### What needs to be done:
Would you return the entries below word for word?

-- Supplied records follows --

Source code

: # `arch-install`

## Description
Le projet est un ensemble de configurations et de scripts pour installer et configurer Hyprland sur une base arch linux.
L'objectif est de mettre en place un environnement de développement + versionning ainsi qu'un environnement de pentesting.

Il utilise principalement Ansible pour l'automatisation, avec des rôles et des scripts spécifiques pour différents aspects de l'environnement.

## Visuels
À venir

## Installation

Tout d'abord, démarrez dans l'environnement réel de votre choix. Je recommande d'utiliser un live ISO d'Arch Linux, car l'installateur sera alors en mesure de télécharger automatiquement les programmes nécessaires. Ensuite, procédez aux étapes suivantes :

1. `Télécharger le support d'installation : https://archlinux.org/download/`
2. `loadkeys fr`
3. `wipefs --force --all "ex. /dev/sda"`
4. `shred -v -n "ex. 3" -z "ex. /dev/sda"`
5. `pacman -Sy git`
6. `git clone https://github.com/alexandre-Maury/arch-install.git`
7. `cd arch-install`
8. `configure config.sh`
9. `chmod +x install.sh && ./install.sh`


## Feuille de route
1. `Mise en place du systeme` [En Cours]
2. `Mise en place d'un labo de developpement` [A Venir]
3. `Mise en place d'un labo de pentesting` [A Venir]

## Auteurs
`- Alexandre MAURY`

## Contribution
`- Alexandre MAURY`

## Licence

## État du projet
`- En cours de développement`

-- Supplied records concluded --

### Answer to the problem:
Source code

: # `arch-install`

## Description
Le projet est un ensemble de configurations et de scripts pour installer et configurer Hyprland sur une base arch linux.
L'objectif est de mettre en place un environnement de développement + versionning ainsi qu'un environnement de pentesting.

Il utilise principalement Ansible pour l'automatisation, avec des rôles et des scripts spécifiques pour différents aspects de l'environnement.

## Visuels
À venir

## Installation

Tout d'abord, démarrez dans l'environnement réel de votre choix. Je recommande d'utiliser un live ISO d'Arch Linux, car l'installateur sera alors en mesure de télécharger automatiquement les programmes nécessaires. Ensuite, procédez aux étapes suivantes :

1. `Télécharger le support d'installation : https://archlinux.org/download/`
2. `loadkeys fr`
3. `wipefs --force --all "ex. /dev/sda"`
4. `shred -v -n "ex. 3" -z "ex. /dev/sda"`
5. `pacman -Sy git`
6. `git clone https://github.com/alexandre-Maury/arch-install.git`
7. `cd arch-install`
8. `configure config.sh`
9. `chmod +x install.sh && ./install.sh`


## Feuille de route
1. `Mise en place du systeme` [En Cours]
2. `Mise en place d'un labo de developpement` [A Venir]
3. `Mise en place d'un labo de pentesting` [A Venir]

## Auteurs
`- Alexandre MAURY`

## Contribution
`- Alexandre MAURY`

## Licence

## État du projet
`- En cours de développement`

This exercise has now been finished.